_DESCRIPTION OF THE TASK_: Among the entries below, take the line with "3° Le nombre" and the line with "conditions de remboursement ;", and output them and every line between them exactly, with nothing else.

_RECORDS PROVIDED_:
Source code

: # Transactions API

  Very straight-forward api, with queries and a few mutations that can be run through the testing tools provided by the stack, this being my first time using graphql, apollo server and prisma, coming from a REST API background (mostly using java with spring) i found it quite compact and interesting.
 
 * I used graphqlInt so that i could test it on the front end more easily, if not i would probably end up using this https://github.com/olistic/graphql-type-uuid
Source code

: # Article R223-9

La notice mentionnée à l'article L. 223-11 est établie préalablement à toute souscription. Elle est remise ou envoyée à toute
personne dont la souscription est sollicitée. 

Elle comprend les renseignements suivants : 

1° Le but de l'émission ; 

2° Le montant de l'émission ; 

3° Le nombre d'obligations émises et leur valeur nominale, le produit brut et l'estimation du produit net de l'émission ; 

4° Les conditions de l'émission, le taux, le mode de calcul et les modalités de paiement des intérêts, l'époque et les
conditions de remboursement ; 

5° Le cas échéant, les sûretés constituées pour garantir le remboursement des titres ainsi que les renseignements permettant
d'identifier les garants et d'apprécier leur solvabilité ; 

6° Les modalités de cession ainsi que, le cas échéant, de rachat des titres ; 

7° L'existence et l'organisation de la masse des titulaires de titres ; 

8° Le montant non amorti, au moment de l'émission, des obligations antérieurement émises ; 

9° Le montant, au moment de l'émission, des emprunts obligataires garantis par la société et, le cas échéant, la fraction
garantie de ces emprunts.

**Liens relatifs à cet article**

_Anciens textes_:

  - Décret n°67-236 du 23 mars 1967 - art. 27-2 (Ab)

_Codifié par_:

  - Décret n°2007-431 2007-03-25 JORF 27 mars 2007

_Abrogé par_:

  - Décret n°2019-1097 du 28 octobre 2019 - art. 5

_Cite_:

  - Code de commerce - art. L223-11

* * *

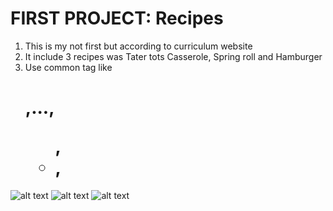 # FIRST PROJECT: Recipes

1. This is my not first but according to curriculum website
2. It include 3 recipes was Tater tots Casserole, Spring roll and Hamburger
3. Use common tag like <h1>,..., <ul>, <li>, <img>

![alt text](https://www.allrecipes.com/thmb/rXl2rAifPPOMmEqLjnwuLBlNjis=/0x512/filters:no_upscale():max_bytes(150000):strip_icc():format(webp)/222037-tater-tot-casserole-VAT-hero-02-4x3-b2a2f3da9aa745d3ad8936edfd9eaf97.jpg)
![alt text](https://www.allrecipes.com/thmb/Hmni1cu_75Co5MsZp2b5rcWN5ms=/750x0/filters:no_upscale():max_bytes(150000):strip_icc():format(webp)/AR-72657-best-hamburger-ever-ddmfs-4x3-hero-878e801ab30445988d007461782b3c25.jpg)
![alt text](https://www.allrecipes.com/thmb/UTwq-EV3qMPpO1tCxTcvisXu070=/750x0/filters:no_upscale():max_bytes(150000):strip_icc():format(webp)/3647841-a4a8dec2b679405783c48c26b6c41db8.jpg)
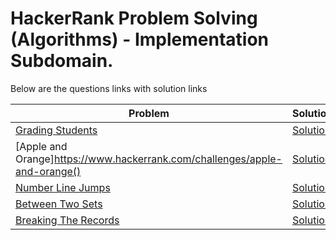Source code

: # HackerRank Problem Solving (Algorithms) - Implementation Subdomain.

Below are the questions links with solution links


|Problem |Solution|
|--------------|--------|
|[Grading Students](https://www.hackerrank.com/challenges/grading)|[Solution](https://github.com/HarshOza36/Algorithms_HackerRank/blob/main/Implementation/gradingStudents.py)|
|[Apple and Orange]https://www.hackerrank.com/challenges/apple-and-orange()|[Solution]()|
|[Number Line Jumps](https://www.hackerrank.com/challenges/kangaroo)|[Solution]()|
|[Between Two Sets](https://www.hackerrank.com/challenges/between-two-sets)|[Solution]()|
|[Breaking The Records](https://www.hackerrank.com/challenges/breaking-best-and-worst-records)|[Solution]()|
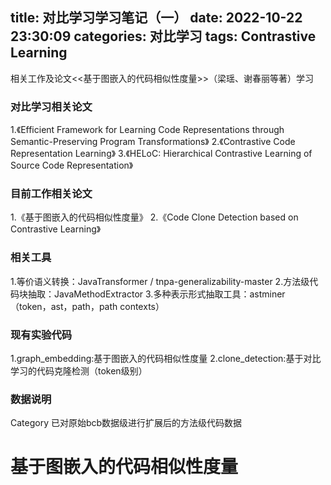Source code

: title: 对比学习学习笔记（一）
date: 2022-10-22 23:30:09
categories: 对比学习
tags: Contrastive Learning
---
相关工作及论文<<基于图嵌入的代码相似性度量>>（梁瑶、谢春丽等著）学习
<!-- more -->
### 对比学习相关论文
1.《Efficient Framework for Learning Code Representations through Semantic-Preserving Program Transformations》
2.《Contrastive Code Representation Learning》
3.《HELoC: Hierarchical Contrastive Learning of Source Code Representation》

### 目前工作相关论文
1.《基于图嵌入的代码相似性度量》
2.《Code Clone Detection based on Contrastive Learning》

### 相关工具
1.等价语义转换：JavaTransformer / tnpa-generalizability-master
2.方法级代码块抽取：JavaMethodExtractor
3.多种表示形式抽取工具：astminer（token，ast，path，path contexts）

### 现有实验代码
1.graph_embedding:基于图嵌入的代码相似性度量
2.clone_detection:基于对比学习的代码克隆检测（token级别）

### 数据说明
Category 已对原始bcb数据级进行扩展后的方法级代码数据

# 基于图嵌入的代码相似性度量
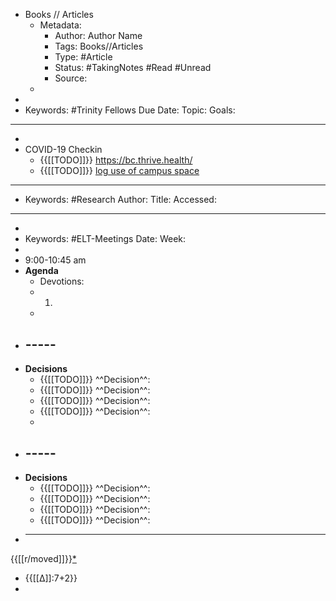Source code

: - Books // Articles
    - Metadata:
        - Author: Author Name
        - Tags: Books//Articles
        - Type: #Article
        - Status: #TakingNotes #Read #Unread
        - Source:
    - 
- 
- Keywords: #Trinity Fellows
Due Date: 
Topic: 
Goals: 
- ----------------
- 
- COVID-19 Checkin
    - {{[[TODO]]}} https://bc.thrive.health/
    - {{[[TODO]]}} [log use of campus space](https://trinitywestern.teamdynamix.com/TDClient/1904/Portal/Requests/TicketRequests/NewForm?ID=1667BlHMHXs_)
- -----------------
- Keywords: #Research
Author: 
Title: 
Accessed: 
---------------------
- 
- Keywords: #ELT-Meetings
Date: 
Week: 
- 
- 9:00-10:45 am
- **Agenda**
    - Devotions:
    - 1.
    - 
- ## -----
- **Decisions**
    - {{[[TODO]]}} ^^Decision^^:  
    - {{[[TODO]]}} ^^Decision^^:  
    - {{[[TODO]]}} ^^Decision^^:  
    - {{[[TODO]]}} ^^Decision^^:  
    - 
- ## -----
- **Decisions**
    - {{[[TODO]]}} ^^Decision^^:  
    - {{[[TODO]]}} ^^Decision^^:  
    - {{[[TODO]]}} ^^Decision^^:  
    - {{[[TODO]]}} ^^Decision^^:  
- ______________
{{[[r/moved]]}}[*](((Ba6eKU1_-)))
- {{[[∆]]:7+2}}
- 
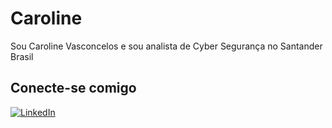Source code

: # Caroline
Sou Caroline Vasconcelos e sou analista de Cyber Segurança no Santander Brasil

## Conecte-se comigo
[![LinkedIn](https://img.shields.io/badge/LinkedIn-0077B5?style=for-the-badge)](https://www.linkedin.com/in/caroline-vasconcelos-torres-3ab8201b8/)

_RESPONSE TO THE EXERCISE_:
3° Le nombre d'obligations émises et leur valeur nominale, le produit brut et l'estimation du produit net de l'émission ; 

4° Les conditions de l'émission, le taux, le mode de calcul et les modalités de paiement des intérêts, l'époque et les
conditions de remboursement ; 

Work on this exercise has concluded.